From 2cd903e89dd8768af3cdb66b4e1619107dbc2833 Mon Sep 17 00:00:00 2001
From: hailin <hailin@gdzx.xyz>
Date: Thu, 18 Sep 2025 12:26:40 +0800
Subject: [PATCH] .

---
 Dockerfile | 23 +++++++++++------------
 1 file changed, 11 insertions(+), 12 deletions(-)

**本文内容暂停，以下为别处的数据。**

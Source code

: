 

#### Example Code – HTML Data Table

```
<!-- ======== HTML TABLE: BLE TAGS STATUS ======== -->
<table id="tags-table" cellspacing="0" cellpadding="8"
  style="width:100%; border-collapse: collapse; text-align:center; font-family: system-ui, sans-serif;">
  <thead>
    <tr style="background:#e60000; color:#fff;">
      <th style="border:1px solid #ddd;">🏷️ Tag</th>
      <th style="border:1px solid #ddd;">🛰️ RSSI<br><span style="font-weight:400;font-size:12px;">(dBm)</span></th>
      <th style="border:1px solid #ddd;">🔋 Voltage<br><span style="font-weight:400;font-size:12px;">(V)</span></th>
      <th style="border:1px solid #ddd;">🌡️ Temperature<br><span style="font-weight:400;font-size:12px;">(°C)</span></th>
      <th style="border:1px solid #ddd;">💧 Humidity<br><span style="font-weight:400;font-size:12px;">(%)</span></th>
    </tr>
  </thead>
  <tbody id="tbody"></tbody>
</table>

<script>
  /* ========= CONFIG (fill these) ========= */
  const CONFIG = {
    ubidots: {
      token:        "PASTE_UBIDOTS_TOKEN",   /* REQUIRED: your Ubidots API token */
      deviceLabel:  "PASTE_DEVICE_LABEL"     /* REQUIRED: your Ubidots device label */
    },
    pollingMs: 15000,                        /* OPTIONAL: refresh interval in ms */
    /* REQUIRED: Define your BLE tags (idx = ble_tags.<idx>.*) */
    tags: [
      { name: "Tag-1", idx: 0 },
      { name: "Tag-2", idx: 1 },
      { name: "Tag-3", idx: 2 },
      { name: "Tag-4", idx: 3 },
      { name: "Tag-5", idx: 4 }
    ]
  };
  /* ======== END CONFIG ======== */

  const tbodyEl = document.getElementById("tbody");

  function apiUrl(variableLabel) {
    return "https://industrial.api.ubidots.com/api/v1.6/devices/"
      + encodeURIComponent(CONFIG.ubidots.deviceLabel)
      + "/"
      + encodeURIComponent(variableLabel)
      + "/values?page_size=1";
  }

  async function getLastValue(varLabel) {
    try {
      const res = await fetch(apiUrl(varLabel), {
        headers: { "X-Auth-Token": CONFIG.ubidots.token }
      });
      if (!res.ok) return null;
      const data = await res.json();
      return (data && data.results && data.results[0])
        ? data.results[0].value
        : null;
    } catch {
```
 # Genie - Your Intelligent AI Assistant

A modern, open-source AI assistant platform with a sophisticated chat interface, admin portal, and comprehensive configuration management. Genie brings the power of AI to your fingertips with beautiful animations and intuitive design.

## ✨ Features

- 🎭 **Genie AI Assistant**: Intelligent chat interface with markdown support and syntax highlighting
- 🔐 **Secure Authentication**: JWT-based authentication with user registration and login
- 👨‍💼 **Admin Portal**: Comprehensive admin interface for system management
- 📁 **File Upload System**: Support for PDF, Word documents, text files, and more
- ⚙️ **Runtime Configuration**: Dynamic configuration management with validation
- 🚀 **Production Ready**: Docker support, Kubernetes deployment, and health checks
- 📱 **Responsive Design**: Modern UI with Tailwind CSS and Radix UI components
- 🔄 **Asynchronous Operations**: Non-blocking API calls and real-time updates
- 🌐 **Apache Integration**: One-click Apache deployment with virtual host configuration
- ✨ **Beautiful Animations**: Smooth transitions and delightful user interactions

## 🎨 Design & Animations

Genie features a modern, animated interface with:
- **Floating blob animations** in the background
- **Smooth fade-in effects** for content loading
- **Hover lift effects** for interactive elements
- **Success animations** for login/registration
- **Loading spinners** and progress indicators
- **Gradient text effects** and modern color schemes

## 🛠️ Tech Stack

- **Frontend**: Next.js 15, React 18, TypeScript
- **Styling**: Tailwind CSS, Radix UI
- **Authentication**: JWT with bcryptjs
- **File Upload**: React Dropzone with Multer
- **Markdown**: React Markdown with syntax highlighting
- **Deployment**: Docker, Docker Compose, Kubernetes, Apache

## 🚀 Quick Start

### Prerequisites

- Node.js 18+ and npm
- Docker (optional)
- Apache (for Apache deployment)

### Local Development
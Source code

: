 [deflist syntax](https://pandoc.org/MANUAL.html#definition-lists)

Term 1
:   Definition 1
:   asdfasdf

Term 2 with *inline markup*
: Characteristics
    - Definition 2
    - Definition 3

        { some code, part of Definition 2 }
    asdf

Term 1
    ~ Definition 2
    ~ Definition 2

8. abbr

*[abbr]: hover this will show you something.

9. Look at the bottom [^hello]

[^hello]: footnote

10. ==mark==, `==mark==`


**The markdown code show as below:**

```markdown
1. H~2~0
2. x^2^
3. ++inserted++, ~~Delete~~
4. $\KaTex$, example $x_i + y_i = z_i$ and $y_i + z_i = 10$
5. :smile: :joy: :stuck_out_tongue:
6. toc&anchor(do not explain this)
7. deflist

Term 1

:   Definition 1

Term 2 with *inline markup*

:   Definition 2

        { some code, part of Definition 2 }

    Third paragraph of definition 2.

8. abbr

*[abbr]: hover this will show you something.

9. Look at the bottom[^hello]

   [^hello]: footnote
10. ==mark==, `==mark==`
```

diff --git a/Dockerfile b/Dockerfile
index 0ebb798ef..d814f5c8a 100644
--- a/Dockerfile
+++ b/Dockerfile
@@ -59,20 +59,19 @@ RUN set -e && \
     find /tmp/torch_dist -name 'torch-*.whl' -print | xargs -r python3 -m pip install --no-cache-dir
 
 
-
 # ── 编译 torchvision 0.22.1 (依赖本地 torch) ────────────────────────────────
 WORKDIR /opt
 RUN git clone -b v0.22.1 https://github.com/pytorch/vision.git
 WORKDIR /opt/vision
 RUN python3 setup.py bdist_wheel
 
+
 # ── 编译 flashinfer (主分支支持 torch 2.7 / cu126) ─────────────────────────
 WORKDIR /opt
 RUN git clone  --recursive -b v0.3.1 https://github.com/flashinfer-ai/flashinfer.git
 WORKDIR /opt/flashinfer
 
 
-
 # 覆盖你的目标算力：3090=8.6，4090=8.9，H100=9.0a；可按需增/减
 ENV FLASHINFER_CUDA_ARCH_LIST="7.5 8.0 8.6 8.9 9.0a"
 
@@ -83,11 +82,7 @@ RUN python3 -m pip install --no-cache-dir numpy requests build "cuda-python>=12.
     ls -lh dist/
 
 
-
-# RUN pip install . && \
-#     python3 -m pip wheel . --no-deps -w dist/
-
-# ── 下载 vllm 预编译 wheel，避免编译 flash-attn ───────────────────────────────
+    # ── 下载 vllm 预编译 wheel，避免编译 flash-attn ───────────────────────────────
 WORKDIR /opt
 RUN pip download --only-binary=:all: --no-deps vllm==0.9.1 -d /tmp/vllm_wheels
 
@@ -99,8 +94,15 @@ RUN python3 -m pip install ".[srt,openai]" --no-build-isolation && \
     python3 -m pip wheel ".[srt,openai]" --no-deps -w /tmp/sg_wheels
 
 
-# ── 🔄 下载 sgl-kernel（与 sglang 同步）───────────────────────────────────────
-RUN pip download --only-binary=:all: --no-deps sgl-kernel==0.3.9.post2 -d /tmp/sgl_kernel_wheels
+# # ── 🔄 下载 sgl-kernel（与 sglang 同步）───────────────────────────────────────
+# RUN pip download --only-binary=:all: --no-deps sgl-kernel==0.3.9.post2 -d /tmp/sgl_kernel_wheels
+
+# ── 用你本地源码编 sgl-kernel==0.3.9.post2（与自编 torch 完全 ABI 对齐） ──────
+WORKDIR /sgl/sglang/sgl-kernel
+RUN bash -lc 'export CMAKE_PREFIX_PATH="$(python3 -c "import torch; print(torch.utils.cmake_prefix_path)")" \
+  && export TORCH_CUDA_ARCH_LIST="7.5;8.0;8.6;8.9;9.0" SGL_KERNEL_COMPILE_THREADS=1 CMAKE_BUILD_PARALLEL_LEVEL=${MAX_JOBS:-96} FORCE_CUDA=1 \
+  && python3 -m pip wheel . --no-deps --no-build-isolation -w /tmp/sgl_kernel_wheels'
+
 
 # ── 收集所有 wheel 到 /wheels ──────────────────────────────────────────────
 RUN mkdir -p /wheels && \
@@ -211,9 +213,6 @@ RUN ls -lh /tmp/wheels && \
     python3 -c "import gradio, sys; print('✅ Gradio version =', gradio.__version__)" && \
     rm -rf /tmp/wheels
 
-# RUN PIP_NO_INDEX= PIP_FIND_LINKS= python3 -m pip install --no-cache-dir --no-deps \
-#     openai-harmony==0.0.4 \
-#     flashinfer-python==0.3.1
 
 # ✅ 安装 Prometheus client
 RUN python3 -m pip install --no-cache-dir prometheus_client